Eversource hopes to enroll about 2,800 devices in the two pilots, with most in the Greater Boston ConnectedSolutions+ program. That is not a massive fleet, but the point of a pilot is not scale for its own sake. It is to test whether more granular targeting produces better operational results than broad, one-size-fits-all programs.
If the answer is yes, the implication is significant. Utilities may increasingly segment demand flexibility not just by device type, but by feeder, substation, neighborhood, and time-of-day conditions. That would mark a more sophisticated stage of distributed energy management, one in which local signals become as important as regional ones.
A preview of more localized grid management
The pilots are expected to generate data this year, and Eversource anticipates continuing and potentially expanding them through 2029. That suggests the company sees them as part of a development path rather than a one-season test.
What utilities learn from such programs could shape future program design in several ways:
- Compensation models could become more location-specific, rewarding flexibility where it has the most grid value.
- Managed EV charging could shift from simple off-peak incentives to solar-aligned and distribution-aware schedules.
- Grid planning could rely more heavily on customer-sited resources as non-wires alternatives to traditional infrastructure upgrades.
- Utilities could build more automated, event-driven control systems across homes and businesses.
There are still open questions. Customer participation can be uneven, device interoperability remains a challenge, and targeted programs are more complex to explain and administer than broad seasonal incentives. The pilots also need to prove they can deliver measurable relief where constraints are most acute, rather than simply adding another layer of program administration.
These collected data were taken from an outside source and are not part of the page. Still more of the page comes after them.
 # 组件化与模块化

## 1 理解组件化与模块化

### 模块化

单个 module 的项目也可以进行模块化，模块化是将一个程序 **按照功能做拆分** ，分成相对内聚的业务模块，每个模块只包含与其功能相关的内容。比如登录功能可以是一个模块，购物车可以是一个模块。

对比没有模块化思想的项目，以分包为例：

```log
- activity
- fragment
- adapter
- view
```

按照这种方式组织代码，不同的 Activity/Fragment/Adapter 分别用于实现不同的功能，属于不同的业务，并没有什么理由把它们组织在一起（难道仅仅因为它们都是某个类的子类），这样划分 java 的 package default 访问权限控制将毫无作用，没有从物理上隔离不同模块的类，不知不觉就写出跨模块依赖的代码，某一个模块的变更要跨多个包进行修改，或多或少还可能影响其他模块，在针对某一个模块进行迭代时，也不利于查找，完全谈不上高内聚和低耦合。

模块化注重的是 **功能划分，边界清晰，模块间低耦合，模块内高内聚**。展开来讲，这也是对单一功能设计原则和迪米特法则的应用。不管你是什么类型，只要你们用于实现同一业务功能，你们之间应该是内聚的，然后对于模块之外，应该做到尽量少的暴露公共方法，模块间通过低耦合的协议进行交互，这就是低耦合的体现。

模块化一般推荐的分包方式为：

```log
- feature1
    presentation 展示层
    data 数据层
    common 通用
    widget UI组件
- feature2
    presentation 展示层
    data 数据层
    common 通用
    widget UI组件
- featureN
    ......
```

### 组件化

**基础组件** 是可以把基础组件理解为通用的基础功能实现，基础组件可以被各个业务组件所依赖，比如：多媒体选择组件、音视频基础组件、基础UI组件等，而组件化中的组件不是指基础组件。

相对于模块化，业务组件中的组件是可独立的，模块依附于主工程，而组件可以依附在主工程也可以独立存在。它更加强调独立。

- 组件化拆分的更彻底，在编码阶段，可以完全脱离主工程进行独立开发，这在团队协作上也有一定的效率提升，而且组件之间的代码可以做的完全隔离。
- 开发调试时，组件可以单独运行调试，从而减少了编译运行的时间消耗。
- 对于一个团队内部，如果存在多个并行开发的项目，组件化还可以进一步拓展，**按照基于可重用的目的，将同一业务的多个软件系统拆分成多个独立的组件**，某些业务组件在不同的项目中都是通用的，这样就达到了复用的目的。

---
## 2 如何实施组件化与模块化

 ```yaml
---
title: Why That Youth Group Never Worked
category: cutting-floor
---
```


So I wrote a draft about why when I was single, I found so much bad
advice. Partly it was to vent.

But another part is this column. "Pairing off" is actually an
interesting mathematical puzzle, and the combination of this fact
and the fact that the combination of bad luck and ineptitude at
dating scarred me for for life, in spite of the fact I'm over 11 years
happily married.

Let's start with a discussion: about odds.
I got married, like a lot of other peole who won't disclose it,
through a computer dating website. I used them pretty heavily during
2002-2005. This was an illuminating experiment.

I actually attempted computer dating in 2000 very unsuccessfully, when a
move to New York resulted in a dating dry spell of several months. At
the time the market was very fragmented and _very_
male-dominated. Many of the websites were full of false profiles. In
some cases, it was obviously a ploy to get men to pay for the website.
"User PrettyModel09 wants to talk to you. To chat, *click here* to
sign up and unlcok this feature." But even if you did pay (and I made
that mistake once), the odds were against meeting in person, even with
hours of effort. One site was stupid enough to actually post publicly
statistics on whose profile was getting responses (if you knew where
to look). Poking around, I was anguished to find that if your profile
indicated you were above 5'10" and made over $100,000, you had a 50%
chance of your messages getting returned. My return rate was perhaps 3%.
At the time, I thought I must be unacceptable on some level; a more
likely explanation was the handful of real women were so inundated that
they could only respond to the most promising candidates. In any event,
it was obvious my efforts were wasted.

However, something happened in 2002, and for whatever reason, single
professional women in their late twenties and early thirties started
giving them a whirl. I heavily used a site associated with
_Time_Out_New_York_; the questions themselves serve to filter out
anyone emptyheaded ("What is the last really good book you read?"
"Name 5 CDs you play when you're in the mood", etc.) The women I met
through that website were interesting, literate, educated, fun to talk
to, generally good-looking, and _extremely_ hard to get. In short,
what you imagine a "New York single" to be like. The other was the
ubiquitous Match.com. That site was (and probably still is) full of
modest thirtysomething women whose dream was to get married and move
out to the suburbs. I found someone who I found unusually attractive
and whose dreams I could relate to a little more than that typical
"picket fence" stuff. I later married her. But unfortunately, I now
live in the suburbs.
But the direction is clear. Utilities are under pressure to handle rising electrification load without overbuilding infrastructure, while also integrating growing volumes of distributed solar. That combination favors flexible demand and storage, especially when they can be deployed surgically.
Eversource’s pilots are notable not because they solve every part of that problem, but because they show how utilities are starting to operationalize distributed flexibility at a more precise level. In one neighborhood, the right move may be to curb demand on a sweltering evening. In another, it may be to encourage charging when rooftop solar is flooding the system around noon.
That is a more dynamic model of grid management than the one many customers are used to. It is also likely to become more common. As the electric system decentralizes, utilities will need tools that can respond not just to how much electricity is being used, but where, when, and under what local conditions. These Massachusetts pilots offer a concrete look at that transition in progress.